Alexander Earl on Erik Kenyon
If there is one word that captures the situation of “the West” it is crisis. The political crisis, the ecological crisis, the crisis of the Middle East, the refugee crisis, the crisis of liberal hegemony, the crisis of conservative bigotry, the crisis of identity in its kaleidoscopic variety (racial, ethnic, national, sexual, gendered), the crisis of church decline, the Catholic sexual abuse crisis, the opioid crisis, the crisis of higher education; the list trails on. With each crisis there streams the ever-abundant polyphony of expert opinions heralding its causes in perfect Aristotelian fashion: material, efficient, formal, and final. In a word, there is an acute sense of our historical moment as apocalyptic—as any cursory glance at popular literature and media will demonstrate—yet despite the sounding of the trumpets, and contrary to its etymology, we are not quite sure what this apocalypse is revealing to us. While our senses have been activated, we still cannot see.
But perhaps the ubiquity of the term is enough to give us some indication as to what exactly we should be looking for. An intuitive definition of a crisis is that it has something to do with a choice in light of immense difficulties. But a choice is the purview of an agent, an agent that has encountered a reality which demands response, and, moreover, the response prompted of the agent must be made in full light of that agent’s contingency: their history, personality, and the circumstances of space and time. In the classical philosophical tradition, psuche, or soul, is the principle of life and motion of an organic body that brings that plethora of contingency into a real unity, manifesting the depths of its being in its activity; for humanity, this unity consists of properly ordering the faculties of reason, concupiscence and irascibility, or the classic tri-partite soul. To encounter an agent-in-act is inevitably to evaluate and judge what that action is manifesting. Through such indicators as intention, means, circumstance, and end, we work to understand an agent’s hidden character.

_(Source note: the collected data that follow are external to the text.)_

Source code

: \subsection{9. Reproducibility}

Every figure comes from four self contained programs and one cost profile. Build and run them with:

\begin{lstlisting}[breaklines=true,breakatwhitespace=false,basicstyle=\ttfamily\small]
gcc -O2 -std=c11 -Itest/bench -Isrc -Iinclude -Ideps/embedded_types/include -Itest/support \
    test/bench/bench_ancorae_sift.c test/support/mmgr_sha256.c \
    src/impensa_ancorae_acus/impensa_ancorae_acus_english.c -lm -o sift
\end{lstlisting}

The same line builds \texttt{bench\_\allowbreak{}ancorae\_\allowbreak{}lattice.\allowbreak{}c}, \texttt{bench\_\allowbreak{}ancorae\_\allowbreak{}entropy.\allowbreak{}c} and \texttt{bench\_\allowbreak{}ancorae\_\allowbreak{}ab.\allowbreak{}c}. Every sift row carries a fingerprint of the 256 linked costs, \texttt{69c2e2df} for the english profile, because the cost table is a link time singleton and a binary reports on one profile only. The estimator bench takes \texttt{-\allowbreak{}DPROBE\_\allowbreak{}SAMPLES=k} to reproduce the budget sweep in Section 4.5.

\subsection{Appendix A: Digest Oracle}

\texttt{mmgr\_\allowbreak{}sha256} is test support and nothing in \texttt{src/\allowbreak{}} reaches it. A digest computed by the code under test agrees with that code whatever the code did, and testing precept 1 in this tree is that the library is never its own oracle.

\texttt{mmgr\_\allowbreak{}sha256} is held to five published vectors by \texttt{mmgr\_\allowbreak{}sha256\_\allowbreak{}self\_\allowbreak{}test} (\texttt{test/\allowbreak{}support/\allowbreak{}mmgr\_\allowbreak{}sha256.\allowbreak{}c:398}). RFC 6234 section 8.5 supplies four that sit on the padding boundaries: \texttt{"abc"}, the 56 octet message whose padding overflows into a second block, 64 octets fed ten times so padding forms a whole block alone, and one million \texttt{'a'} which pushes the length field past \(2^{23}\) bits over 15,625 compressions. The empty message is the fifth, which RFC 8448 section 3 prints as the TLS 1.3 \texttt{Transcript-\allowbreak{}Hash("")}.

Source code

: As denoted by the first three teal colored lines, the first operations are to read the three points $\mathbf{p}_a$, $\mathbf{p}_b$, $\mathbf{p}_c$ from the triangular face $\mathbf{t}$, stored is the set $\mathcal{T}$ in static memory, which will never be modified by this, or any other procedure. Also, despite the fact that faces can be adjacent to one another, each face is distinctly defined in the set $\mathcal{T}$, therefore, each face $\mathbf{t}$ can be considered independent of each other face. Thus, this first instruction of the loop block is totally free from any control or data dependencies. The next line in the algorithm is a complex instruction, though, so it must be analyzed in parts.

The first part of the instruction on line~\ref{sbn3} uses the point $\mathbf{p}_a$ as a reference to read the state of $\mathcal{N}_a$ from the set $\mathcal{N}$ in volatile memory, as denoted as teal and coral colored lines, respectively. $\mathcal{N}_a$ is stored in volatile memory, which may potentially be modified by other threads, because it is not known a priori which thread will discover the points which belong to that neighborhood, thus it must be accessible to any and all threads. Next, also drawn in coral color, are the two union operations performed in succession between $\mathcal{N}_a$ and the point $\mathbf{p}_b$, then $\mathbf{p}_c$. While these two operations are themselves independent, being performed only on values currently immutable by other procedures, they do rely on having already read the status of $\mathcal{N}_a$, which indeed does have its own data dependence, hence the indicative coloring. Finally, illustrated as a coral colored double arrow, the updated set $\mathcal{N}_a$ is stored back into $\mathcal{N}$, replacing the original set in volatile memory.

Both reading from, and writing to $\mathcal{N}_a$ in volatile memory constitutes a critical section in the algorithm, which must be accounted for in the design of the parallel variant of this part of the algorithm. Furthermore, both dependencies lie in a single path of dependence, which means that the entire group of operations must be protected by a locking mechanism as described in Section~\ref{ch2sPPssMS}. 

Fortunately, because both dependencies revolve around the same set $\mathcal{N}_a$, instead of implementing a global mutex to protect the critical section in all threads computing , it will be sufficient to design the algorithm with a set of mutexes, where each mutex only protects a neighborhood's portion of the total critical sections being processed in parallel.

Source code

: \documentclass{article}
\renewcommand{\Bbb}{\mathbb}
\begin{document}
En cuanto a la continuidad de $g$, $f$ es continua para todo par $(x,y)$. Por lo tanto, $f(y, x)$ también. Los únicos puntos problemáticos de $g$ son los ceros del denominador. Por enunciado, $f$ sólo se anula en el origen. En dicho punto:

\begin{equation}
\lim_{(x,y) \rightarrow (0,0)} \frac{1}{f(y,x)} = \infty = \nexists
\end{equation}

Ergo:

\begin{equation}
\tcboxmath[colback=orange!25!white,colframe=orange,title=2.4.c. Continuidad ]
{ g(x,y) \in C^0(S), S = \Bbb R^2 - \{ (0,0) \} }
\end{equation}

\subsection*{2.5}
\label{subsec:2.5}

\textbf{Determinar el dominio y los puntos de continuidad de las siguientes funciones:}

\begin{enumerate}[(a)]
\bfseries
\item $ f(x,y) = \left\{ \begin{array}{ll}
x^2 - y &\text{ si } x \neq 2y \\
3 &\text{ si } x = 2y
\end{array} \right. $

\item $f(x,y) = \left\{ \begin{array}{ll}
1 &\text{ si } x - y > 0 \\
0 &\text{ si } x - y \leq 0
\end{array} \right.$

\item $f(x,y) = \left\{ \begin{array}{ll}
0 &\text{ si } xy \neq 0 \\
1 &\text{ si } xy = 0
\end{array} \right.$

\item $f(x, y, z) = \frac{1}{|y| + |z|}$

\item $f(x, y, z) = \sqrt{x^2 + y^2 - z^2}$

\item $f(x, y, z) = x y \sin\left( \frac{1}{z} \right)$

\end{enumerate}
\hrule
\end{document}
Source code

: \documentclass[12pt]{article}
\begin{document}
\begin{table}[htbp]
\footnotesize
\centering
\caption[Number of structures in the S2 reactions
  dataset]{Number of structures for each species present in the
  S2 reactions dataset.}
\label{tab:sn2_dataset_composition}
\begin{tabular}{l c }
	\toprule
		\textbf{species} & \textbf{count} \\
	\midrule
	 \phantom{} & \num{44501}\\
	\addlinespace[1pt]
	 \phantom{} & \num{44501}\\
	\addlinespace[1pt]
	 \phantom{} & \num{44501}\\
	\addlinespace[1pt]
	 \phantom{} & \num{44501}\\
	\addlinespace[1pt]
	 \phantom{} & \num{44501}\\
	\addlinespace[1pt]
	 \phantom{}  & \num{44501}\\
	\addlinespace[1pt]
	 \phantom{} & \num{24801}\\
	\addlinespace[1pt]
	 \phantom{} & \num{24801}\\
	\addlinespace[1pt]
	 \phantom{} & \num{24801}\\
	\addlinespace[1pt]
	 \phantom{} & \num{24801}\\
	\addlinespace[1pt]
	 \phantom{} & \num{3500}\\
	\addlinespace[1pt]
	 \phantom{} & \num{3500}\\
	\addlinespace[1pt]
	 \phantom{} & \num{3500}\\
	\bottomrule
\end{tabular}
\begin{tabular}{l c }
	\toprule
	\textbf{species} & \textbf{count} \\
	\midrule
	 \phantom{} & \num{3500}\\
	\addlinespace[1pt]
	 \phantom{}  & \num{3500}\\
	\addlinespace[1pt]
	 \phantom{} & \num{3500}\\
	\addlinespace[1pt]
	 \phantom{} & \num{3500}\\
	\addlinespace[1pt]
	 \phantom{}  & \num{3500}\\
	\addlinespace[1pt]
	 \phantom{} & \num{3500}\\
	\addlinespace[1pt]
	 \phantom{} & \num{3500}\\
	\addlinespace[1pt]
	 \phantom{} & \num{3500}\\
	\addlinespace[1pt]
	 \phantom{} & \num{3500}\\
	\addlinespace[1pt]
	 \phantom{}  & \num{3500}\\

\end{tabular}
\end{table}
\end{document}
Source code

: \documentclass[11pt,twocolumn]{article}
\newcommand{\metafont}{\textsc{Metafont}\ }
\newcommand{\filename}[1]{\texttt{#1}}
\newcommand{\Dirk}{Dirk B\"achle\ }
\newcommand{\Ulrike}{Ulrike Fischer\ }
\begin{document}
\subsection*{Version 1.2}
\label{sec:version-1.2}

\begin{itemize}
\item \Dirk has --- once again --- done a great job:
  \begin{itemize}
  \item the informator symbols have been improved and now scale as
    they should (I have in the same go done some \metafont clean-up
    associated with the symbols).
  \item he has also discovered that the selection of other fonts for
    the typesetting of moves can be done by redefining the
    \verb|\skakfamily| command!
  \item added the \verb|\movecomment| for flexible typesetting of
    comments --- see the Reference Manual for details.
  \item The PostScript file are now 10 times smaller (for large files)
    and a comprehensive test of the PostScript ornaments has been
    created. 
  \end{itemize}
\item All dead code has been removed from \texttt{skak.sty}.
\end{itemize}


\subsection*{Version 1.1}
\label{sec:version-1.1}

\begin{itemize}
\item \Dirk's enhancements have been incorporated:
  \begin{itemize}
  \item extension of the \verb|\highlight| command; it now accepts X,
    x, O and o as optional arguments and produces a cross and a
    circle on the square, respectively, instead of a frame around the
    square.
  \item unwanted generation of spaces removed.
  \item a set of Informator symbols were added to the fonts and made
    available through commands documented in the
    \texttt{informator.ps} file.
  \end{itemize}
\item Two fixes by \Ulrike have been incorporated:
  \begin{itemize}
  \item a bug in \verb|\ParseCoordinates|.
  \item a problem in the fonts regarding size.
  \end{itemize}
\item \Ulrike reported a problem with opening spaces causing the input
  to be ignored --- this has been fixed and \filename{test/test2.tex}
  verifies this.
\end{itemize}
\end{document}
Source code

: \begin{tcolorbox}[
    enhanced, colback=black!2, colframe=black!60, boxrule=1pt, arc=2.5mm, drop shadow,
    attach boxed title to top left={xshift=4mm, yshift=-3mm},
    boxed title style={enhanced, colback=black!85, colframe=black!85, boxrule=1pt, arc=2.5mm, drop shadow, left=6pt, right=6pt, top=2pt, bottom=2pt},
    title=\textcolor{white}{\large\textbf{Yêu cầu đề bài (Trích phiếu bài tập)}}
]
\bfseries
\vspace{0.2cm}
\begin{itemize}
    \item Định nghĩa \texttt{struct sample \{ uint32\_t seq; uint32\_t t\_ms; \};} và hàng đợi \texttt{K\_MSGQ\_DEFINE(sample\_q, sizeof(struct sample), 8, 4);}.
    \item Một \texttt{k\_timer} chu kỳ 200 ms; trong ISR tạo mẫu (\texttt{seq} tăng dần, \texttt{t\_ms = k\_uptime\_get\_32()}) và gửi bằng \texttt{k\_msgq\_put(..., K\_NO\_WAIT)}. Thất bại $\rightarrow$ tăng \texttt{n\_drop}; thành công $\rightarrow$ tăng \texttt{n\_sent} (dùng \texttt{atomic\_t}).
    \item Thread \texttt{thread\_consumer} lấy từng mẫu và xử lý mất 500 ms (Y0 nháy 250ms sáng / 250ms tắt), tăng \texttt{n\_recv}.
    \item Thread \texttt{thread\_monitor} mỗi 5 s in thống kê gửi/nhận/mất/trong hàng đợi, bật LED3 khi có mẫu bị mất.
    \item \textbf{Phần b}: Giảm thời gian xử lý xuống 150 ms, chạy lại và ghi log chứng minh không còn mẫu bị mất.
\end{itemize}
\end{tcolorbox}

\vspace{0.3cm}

Thus, any crisis is because it is a crisis for an agent, and to be an agent entails moral evaluation, more boldly, moral judgment. But it would be misleading to use the singular here. Human beings are social creatures. In fact, there is no such thing as a human being simple and alone. We exist in relation; we are constituted in relation. Thus, moral judgment is always political, must always make reference to the polis to which the agent belongs and in turn constitutes.
The ramifications of this claim are great: individual moral judgment is always and already a kind of collective moral judgment. It is perhaps such an insight that made Aristotle, and Plato before him, think of ethical life and political life as inextricably linked. No matter which side of the relation you begin with, you must inevitably make a synthesis. If you want to ask the question, what does it mean to flourish? You must simultaneous ask the question, what is the flourishing polis? If you want one you need the other; there is a paradoxical feedback loop. For these reasons, it is unsurprising that Aristotle prefaces the Politics with the Nicomachean Ethics. We need to know what the nature of the human being is before we can know its proper end, and we need to know its proper end before we can know what the good state is such that it cultivates the conditions for producing that kind of character.The crucial question becomes: how do we cultivate those kinds of people, and how do we cultivate them amidst the indefatigable difficulties and shortcomings of political life? Here we arrive at some clarity; perhaps the root of these various crises is one of education, and the question of education is not just a question of content, but of pedagogy. But what does that mean?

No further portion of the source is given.